Therapists will find many massage adjustments for radiation treatment echo common sense: On a current or recent radiation field, we use no friction, pressure, no heat, hot stones or cold therapy, nothing besides hospital-approved lubricants (metals are contraindicated and fragrances can be irritating) and generally no direct contact if it's a current field.

A simple hold through the drape may be possible over a dry radiation field, and the hands-on contact may be soothing. Any other sort of technique brings with it the risk of disturbing healing skin and other tissues, or further exacerbation of skin changes such as flaking, itching, blistering or weeping.

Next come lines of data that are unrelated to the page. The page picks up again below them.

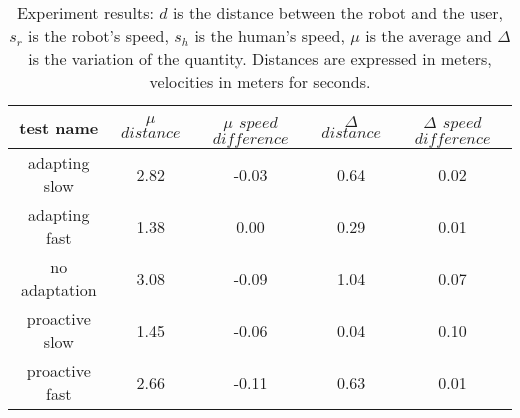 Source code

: 


\begin{table}
 \vspace{-20pt}
\caption{Experiment results: $d$ is the distance between the robot and the user, $s_r$ is the robot's speed, $s_h$ is the human's speed, $\mu$ is the average and $\Delta$ is the variation of the quantity. Distances are expressed in meters, velocities in meters for seconds.}
\centering
\begin{tabular}{ | c | c | c | c | c | }

\hline
  test name     & $\mu$ $distance$ & $\mu$ $speed$ $difference$ & $\Delta$ $distance$ & $\Delta$ $speed$ $difference$ \\
\hline
adapting slow & 2.82 & -0.03 & 0.64 & 0.02 \\
  \hline
  adapting fast & 1.38 & 0.00 & 0.29 & 0.01 \\
  \hline
  no adaptation & 3.08 & -0.09 & 1.04 & 0.07 \\
\hline
proactive slow & 1.45 & -0.06 & 0.04 & 0.10 \\
\hline
proactive fast & 2.66 & -0.11 & 0.63 & 0.01 \\
\hline
\end{tabular}
\label{table:experiment results}
 \vspace{-20pt}
\end{table}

Because the risk of lymphedema is very real in many clients after XRT therapy, it is important to fully understand the condition before attempting to work with clients with histories of cancer treatment. Lymphedema risk is an example of a "hidden contraindication." The adjustments are not intuitively obvious and working safely requires good interviewing and hands-on skills.

If key lymph nodes were in the radiation field, there are strict massage adjustments in pressure, stroke direction, joint movement and position.

It is essential to avoid anything that would redden the skin or injure the intact lymphatic structures. "Just working lightly" is not a complete guideline here and the wrong pressure, thermal application, joint movement or stroke direction could trigger irreversible, chronic lymphedema.

For specifics, refer to Gayle MacDonald's Medicine Hands: Massage Therapy for People with Cancer.

Language is Important

When speaking with a client, we do not ask about "radiation burns" or refer to any areas as "burned." Although we essentially treat these areas as if burned, in cancer care these areas are referred to by more neutral terms: "skin changes" or "skin effects."

For complete massage therapy guidelines, therapists are referred to the Society for Oncology Massage, to the literature on oncology massage and to the growing availability of specialized training.

Because radiation treatment can place a significant demand on the body and effects are often cumulative, oncology massage therapy is careful and does not introduce any more stressors.